═════ AVAILABLE RECORDS ═════

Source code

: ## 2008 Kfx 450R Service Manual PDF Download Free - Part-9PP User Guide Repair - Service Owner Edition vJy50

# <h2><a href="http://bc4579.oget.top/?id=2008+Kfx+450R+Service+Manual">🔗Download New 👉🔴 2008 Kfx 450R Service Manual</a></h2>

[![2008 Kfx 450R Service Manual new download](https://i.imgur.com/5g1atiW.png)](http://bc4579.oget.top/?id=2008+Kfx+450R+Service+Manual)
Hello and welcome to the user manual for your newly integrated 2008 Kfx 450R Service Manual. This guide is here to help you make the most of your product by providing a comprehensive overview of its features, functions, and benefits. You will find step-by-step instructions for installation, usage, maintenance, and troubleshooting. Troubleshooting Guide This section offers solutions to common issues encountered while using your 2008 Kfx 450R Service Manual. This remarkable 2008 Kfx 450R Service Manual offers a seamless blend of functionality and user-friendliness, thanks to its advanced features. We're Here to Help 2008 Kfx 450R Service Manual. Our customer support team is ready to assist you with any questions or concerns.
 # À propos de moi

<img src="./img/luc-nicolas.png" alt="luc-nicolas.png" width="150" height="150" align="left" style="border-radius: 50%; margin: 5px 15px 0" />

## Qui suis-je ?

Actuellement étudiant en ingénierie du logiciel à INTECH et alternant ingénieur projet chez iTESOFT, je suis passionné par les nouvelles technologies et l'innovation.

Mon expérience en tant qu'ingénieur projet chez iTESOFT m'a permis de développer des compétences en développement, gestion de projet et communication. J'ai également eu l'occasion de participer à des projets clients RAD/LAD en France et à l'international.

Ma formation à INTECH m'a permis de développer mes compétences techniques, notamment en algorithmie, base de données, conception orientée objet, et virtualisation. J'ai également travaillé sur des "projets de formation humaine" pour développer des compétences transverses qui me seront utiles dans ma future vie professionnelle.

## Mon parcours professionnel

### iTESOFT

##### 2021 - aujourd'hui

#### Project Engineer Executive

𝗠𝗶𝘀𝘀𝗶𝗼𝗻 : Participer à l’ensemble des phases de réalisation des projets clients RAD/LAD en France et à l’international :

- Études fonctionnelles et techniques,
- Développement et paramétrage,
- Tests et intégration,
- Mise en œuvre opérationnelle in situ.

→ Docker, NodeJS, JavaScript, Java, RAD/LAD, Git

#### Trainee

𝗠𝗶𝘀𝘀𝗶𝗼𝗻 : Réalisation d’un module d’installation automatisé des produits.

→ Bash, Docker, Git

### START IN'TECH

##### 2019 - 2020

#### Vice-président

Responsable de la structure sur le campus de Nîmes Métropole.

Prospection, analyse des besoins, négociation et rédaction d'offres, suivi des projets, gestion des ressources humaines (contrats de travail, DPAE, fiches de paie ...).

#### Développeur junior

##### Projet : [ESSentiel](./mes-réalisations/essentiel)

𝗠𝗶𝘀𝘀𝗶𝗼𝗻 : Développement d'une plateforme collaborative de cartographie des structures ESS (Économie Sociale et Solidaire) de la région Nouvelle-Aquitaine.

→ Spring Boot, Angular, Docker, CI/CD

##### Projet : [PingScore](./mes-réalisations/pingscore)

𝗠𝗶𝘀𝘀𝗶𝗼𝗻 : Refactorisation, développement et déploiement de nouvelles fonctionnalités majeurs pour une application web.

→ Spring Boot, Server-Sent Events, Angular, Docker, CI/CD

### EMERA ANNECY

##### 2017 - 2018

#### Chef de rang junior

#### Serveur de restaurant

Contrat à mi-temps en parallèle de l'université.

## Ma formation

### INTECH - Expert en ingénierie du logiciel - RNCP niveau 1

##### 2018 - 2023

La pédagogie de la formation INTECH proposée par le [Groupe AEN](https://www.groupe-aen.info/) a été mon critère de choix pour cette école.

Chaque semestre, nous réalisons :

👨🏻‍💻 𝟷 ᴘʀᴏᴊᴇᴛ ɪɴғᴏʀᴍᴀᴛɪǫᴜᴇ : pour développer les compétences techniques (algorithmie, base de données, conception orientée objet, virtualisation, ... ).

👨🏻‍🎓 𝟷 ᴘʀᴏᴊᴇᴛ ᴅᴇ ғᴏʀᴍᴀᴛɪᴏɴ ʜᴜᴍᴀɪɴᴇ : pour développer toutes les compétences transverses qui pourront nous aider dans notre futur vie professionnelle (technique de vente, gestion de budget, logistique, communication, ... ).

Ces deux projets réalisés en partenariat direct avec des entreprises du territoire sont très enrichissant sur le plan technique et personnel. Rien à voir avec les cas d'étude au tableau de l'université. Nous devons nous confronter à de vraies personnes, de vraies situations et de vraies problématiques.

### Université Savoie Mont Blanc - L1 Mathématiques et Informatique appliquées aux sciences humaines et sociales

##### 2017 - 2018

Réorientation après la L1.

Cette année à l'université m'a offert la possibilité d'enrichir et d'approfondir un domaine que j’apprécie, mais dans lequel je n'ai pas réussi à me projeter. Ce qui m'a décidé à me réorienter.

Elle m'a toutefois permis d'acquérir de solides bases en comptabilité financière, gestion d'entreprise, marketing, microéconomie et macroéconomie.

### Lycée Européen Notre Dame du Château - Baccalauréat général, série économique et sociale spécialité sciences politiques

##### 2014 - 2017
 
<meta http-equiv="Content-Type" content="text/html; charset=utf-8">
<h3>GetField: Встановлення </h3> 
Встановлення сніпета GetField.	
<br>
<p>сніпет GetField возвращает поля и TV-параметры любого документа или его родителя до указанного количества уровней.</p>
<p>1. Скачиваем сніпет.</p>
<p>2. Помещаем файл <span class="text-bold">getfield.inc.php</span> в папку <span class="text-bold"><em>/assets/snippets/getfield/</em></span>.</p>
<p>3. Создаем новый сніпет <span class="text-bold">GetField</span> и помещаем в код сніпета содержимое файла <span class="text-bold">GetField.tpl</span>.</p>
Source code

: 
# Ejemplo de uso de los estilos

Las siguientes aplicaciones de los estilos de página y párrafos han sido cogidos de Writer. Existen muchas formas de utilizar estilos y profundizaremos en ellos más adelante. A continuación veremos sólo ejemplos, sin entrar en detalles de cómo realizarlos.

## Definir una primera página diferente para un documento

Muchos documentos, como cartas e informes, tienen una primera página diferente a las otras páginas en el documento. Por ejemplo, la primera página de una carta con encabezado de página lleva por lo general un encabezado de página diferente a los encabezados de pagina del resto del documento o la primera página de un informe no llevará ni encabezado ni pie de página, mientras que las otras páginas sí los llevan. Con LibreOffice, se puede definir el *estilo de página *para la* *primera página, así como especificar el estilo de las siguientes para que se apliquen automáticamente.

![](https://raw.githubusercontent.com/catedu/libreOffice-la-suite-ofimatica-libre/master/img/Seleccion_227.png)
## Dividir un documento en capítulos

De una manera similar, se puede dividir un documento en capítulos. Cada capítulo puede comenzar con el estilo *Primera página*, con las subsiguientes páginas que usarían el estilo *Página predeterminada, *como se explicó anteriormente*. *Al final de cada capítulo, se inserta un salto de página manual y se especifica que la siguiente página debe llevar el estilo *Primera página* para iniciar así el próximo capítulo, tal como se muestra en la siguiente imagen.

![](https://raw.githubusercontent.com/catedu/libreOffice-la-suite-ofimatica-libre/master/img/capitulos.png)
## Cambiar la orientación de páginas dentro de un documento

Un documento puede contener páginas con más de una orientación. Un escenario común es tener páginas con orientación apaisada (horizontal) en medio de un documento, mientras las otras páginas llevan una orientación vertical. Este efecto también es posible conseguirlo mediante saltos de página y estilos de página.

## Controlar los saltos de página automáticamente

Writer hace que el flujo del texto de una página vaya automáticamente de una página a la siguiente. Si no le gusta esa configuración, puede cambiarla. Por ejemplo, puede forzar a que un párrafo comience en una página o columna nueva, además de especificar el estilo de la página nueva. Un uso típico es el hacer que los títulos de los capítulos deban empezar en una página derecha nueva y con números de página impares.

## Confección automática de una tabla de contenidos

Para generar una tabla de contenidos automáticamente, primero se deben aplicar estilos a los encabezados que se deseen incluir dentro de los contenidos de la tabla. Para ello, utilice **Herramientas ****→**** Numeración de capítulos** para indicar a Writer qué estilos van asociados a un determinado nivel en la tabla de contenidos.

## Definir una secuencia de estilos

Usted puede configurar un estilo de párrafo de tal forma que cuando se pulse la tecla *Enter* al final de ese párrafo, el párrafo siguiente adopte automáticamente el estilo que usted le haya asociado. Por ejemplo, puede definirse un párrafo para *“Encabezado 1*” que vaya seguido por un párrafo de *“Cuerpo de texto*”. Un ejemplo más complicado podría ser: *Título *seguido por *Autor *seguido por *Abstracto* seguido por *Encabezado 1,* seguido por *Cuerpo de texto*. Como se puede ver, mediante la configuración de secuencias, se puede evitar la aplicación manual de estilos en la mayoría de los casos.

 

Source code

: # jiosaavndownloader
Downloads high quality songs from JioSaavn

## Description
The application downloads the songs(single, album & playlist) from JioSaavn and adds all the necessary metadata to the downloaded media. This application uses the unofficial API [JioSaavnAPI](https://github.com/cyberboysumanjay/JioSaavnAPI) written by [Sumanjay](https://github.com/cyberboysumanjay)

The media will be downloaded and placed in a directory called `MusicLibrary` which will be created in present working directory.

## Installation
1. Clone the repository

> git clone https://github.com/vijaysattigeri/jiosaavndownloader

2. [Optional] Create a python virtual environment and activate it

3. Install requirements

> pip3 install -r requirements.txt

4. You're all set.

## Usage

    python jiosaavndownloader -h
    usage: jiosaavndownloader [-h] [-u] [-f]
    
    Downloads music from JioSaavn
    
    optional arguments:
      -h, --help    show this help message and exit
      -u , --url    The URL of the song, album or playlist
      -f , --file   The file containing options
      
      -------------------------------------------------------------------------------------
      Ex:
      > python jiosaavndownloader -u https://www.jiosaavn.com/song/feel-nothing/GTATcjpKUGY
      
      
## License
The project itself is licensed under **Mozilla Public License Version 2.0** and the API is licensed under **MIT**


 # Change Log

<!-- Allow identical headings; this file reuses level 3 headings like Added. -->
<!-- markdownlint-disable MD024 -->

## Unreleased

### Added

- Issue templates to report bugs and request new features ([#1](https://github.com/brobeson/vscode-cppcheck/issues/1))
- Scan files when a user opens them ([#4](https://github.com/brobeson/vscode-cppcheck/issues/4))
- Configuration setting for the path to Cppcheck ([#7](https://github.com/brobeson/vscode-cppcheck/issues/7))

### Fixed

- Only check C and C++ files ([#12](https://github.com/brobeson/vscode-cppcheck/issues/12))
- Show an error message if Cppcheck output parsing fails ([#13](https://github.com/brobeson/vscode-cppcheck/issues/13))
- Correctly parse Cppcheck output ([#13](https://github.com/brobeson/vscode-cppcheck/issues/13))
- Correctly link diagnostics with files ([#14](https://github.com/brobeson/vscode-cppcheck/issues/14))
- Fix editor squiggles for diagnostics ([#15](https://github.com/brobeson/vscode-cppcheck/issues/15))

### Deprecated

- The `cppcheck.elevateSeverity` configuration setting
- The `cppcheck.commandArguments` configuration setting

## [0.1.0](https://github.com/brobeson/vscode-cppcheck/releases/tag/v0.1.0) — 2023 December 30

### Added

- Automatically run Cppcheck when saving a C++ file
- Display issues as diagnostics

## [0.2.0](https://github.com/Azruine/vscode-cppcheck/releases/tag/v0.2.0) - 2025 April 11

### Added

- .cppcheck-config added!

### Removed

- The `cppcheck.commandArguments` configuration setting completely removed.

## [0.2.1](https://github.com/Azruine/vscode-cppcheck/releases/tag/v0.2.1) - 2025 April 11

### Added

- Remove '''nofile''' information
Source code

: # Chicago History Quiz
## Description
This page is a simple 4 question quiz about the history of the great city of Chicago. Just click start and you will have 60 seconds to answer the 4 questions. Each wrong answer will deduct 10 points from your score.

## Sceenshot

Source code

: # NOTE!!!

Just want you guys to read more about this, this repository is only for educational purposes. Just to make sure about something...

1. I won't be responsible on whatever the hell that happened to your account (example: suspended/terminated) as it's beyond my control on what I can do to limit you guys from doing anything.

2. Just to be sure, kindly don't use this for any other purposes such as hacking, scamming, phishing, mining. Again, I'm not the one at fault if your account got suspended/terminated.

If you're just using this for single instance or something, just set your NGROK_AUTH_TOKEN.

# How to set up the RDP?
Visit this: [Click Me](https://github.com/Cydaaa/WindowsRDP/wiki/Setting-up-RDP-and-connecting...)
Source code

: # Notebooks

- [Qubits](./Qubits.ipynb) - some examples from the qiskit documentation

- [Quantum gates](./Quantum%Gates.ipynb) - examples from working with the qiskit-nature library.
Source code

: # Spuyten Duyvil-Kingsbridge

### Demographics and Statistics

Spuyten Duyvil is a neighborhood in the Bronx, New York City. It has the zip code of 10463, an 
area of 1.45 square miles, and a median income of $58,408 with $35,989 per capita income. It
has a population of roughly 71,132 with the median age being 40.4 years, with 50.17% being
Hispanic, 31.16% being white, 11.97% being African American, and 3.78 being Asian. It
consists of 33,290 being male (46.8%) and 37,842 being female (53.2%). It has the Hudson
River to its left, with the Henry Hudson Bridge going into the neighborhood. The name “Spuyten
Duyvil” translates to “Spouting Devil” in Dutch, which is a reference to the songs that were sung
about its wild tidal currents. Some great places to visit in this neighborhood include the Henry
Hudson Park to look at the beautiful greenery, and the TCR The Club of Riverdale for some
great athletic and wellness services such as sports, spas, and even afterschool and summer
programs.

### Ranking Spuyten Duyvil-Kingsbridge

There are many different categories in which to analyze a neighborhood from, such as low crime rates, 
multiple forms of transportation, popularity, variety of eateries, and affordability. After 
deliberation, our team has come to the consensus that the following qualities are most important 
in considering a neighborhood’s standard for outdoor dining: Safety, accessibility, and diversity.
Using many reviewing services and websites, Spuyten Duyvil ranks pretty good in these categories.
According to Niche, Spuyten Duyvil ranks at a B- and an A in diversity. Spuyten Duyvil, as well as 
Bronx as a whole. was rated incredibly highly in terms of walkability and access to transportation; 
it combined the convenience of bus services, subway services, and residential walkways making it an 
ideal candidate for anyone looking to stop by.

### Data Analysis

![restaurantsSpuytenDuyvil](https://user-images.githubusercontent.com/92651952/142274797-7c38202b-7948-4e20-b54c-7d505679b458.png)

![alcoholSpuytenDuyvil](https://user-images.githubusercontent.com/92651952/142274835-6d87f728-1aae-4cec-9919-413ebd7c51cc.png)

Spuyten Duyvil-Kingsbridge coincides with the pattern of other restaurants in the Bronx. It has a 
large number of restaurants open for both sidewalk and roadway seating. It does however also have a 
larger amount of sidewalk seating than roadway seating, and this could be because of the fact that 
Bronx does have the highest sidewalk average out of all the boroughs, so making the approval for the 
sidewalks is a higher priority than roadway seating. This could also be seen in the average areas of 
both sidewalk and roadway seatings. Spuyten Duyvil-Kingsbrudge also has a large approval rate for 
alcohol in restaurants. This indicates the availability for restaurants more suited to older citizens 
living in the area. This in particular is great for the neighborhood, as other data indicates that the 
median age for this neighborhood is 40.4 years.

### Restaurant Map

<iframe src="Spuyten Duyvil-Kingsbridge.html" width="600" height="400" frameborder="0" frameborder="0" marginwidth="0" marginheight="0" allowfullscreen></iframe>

═════

**EXERCISE BRIEF**
The lines above, starting at the one with "Prospection, analyse des" and ending at the one with "##### Projet : [ESSentiel](./mes-réalisations/essentiel)", are the only ones to return, exactly as written.

**ANSWER TO THIS PROBLEM**
Prospection, analyse des besoins, négociation et rédaction d'offres, suivi des projets, gestion des ressources humaines (contrats de travail, DPAE, fiches de paie ...).

#### Développeur junior

##### Projet : [ESSentiel](./mes-réalisations/essentiel)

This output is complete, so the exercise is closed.